For example, Roger Shepard and his colleagues (1982) asked subjects to determine whether one geometrical figure matched another, the overall orientation of which was tilted relative to that of the original figure. Reaction times were a linear function of the angle of the tilt: The greater the displacement between the two otherwise identical figures, the longer it took subjects to respond. The implication is that reaction time depends on an operation such as rotating one of the perceived figures through space. Assuming a constant rotation rate, time to respond will depend on the distance through which the figure is rotated. One conclusion that can be drawn is that imaging is like perceiving, because matching rotating objects or figures in perception is similarly governed by a time-to-distance law.

This perceptual similitude thesis is an important part of pictorialist theories, according to which images are like mental pictures. It is particularly important on Stephen Kosslyn's account, the most fully developed version of pictorialism. In one well-known experiment, Kosslyn asked subjects to visualize a map they had previously studied and to focus on one of several items represented on the map (e.g. a hut, a pond, a tree). Subjects were then asked to say whether various items were located on the map. Reaction times were a linear function of the distance between the original focal point and the identified item. This suggests that they were scanning a mental map and not simply accessing a description or list. While reaction times might be due to the position of terms on a list, given the initial conditions of free study, there is no reason to think that the locations would be listed systematically by their proximity to the focal point, with the nearest first, the farthest last, and so on.

In Kosslyn's Image and Mind (1980), scanning and other operations, such as panning and zooming, are defined as functions that could be performed by a digital computer. This use of a computer model illustrates why theories of mental imagery do not need to treat the mind as an immaterial substance or entail a homunculus to view the inner pictures. Forming and accessing images can be explained in terms of more basic level operations, which can themselves be further decomposed into fundamental processes that a machine could perform.

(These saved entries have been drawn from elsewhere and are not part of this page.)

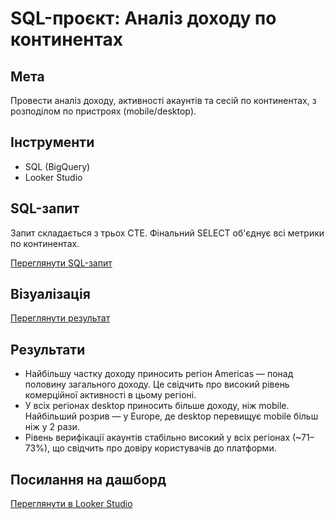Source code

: # SQL-проєкт: Аналіз доходу по континентах

## Мета
Провести аналіз доходу, активності акаунтів та сесій по континентах, з розподілом по пристроях (mobile/desktop).

## Інструменти
- SQL (BigQuery)
- Looker Studio

## SQL-запит
Запит складається з трьох CTE.
Фінальний SELECT об'єднує всі метрики по континентах.

[Переглянути SQL-запит](https://docs.google.com/document/d/15I7wneG3QKnqxmbGUrDAQm_CHfPYmVfcO2BQqg7UEoM/edit?usp=sharing)
## Візуалізація

[Переглянути результат](https://docs.google.com/spreadsheets/d/1iBtkQZ0RPtW1DrX2Vy-qAegX1q3ypwQeHpy1sn9dtjg/edit?usp=sharing)

## Результати
- Найбільшу частку доходу приносить регіон Americas — понад половину загального доходу. Це свідчить про високий рівень комерційної активності в цьому регіоні.
- У всіх регіонах desktop приносить більше доходу, ніж mobile. Найбільший розрив — у Europe, де desktop перевищує mobile більш ніж у 2 рази.
- Рівень верифікації акаунтів стабільно високий у всіх регіонах (~71–73%), що свідчить про довіру користувачів до платформи.

## Посилання на дашборд

[Переглянути в Looker Studio](https://lookerstudio.google.com/reporting/dfbfa5bd-ca75-4f16-aed4-3a7c853ac73e)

The same is true for the mental sentences posited by descriptionalist theories of imagery, which constitute the opposing camp. The best-known of these has been developed by Zenon Pylyshyn in Computation and Cognition (1984). His argument has two parts. First, he claims that evidence shows that imaging is cognitively penetrable. It is influenced by background knowledge and belief. Therefore, he argues, there cannot be perception-like processes of the sort that pictorialism requires; that is, generic operations such as scanning or rotating at a standard rate that are part of a fixed functional architecture employed similarly across imaging tasks. Second, he maintains that what is a vice for the pictorialist is a virtue on the descriptionalist account. The data on reaction times can be explained, he argues, precisely in terms of the effects of tacit knowledge in the face of experimental task demands. This tacit knowledge is expressed in language-like representations and operates through the production of the descriptions in which imaging consists.

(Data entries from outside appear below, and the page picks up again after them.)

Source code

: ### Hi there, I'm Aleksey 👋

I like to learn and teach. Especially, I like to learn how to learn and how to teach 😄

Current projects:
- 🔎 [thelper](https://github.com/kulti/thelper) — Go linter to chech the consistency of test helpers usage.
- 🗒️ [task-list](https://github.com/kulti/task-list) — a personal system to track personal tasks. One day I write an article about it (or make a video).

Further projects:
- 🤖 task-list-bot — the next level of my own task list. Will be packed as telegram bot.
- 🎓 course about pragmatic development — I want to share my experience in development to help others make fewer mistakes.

For instance, when four-year-old children were shown an inclined beaker containing colored liquid and then later asked to draw it, they typically drew the fluid level as perpendicular to the sides of the beaker. The implication is that the children's memory images, upon which the drawings are based, are not simply pictures that reproduce the perceived object, and the images reflect that young children do not possess an understanding of geocentric level. Extending this analysis to rotation and scanning studies, Pylyshyn argues that the results can be explained in terms of task demands: Subjects are led to believe that, in visualizing objects, they are to replicate the process of perceiving the objects. Knowing that perceived object rotations must obey a time-to-distance law, they reproduce the relevant reaction times, although not necessarily with conscious intent.

However, a number of objections have been made to these claims. First, it is sometimes argued that Pylyshyn's descriptionalist view makes images epiphenomenal, giving them no role in causal explanations of behavior. Of course, if such images can be identified with the underlying data structures that take a descriptive form, the charge is not strictly correct. Nonetheless, such a construal will not explain the phenomenal properties of conscious imagery, which are thus excluded from scientific accounts.

Second, not all reaction time studies can be explained in terms of task demands, a point that Pylyshyn now concedes. Moreover, because imaging is affected by background knowledge, it need not be taken to undercut explanations in terms of a basic set of perceptual operations. Kosslyn agrees that imaging is cognitively penetrable. He notes, for example, that the rate of scanning may vary across individuals or tasks. However, that does not mean that scanning cannot be defined in terms of standard operationssuch as shifting attention incrementallyor that the employment of those operations is not governed by law-like generalizations. Scanning might be one of a fixed set of operations available to everyoneeven if it is not always usedand it can exhibit regularities, despite the effects of knowledge and belief. For example, it can be assumed to occur at a constant rate within individual subjects on a given task.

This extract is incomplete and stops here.